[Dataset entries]
= = = = =

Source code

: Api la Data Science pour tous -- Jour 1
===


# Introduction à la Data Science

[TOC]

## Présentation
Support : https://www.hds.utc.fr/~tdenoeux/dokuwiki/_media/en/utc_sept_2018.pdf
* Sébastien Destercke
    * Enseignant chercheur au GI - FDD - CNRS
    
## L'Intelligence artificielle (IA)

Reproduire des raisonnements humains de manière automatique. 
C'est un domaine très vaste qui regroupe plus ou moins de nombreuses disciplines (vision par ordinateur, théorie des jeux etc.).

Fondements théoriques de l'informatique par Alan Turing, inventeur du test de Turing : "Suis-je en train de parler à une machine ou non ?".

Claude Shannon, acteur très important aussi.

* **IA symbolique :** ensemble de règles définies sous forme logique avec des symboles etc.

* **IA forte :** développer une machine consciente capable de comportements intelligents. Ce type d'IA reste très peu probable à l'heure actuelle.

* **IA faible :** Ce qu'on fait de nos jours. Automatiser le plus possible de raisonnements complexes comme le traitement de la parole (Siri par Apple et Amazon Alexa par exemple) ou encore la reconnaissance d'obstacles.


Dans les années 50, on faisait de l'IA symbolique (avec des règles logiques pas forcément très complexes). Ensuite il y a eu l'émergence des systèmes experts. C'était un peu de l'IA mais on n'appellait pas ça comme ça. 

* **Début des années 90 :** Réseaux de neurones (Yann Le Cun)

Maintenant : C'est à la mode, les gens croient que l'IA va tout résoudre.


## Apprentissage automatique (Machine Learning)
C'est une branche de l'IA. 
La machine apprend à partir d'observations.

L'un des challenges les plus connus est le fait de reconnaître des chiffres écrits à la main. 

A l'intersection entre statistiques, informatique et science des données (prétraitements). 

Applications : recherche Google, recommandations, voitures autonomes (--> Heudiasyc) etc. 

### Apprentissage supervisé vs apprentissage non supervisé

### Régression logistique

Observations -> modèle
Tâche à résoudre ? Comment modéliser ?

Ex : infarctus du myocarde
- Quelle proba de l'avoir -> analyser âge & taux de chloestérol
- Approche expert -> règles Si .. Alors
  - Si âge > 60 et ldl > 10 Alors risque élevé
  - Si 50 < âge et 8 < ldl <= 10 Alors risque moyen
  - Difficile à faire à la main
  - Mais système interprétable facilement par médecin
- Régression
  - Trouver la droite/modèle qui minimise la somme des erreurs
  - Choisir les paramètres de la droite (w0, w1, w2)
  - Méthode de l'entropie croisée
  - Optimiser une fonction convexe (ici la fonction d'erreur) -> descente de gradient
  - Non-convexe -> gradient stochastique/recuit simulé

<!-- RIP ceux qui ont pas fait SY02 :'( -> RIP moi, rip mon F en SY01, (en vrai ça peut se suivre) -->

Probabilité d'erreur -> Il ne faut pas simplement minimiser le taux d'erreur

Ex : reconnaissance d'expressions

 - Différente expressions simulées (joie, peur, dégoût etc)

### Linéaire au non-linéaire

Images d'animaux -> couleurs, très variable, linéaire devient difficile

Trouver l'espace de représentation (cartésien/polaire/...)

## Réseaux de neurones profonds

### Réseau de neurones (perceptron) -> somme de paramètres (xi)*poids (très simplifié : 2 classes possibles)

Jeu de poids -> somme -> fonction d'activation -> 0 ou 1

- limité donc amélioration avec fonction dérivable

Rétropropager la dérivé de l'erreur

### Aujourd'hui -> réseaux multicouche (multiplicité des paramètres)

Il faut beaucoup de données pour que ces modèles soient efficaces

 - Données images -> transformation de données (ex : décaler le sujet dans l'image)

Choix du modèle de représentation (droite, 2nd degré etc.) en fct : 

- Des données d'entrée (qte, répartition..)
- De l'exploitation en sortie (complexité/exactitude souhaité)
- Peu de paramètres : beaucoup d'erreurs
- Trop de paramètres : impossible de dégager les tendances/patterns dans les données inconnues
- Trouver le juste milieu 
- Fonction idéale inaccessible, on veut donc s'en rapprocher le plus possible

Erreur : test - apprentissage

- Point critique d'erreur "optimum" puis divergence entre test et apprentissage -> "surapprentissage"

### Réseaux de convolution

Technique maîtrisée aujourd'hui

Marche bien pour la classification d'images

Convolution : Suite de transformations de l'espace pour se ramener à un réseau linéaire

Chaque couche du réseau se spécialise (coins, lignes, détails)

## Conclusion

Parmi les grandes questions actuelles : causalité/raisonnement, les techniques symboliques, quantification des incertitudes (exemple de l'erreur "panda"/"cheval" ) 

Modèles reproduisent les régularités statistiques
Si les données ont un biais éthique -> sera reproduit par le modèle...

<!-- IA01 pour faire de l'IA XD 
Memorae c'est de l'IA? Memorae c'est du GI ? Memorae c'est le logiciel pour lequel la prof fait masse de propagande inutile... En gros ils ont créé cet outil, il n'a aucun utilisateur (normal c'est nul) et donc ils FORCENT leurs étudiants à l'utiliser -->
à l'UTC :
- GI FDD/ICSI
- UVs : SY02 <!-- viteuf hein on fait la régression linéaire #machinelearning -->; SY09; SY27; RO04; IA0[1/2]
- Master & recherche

= = = = =

=== WHAT IS BEING ASKED ===
Output only the lines from the top of the entries through the one holding "des symboles etc.", copied exactly.

=== EXERCISE RESPONSE ===
Source code

: Api la Data Science pour tous -- Jour 1
===


# Introduction à la Data Science

[TOC]

## Présentation
Support : https://www.hds.utc.fr/~tdenoeux/dokuwiki/_media/en/utc_sept_2018.pdf
* Sébastien Destercke
    * Enseignant chercheur au GI - FDD - CNRS
    
## L'Intelligence artificielle (IA)

Reproduire des raisonnements humains de manière automatique. 
C'est un domaine très vaste qui regroupe plus ou moins de nombreuses disciplines (vision par ordinateur, théorie des jeux etc.).

Fondements théoriques de l'informatique par Alan Turing, inventeur du test de Turing : "Suis-je en train de parler à une machine ou non ?".

Claude Shannon, acteur très important aussi.

* **IA symbolique :** ensemble de règles définies sous forme logique avec des symboles etc.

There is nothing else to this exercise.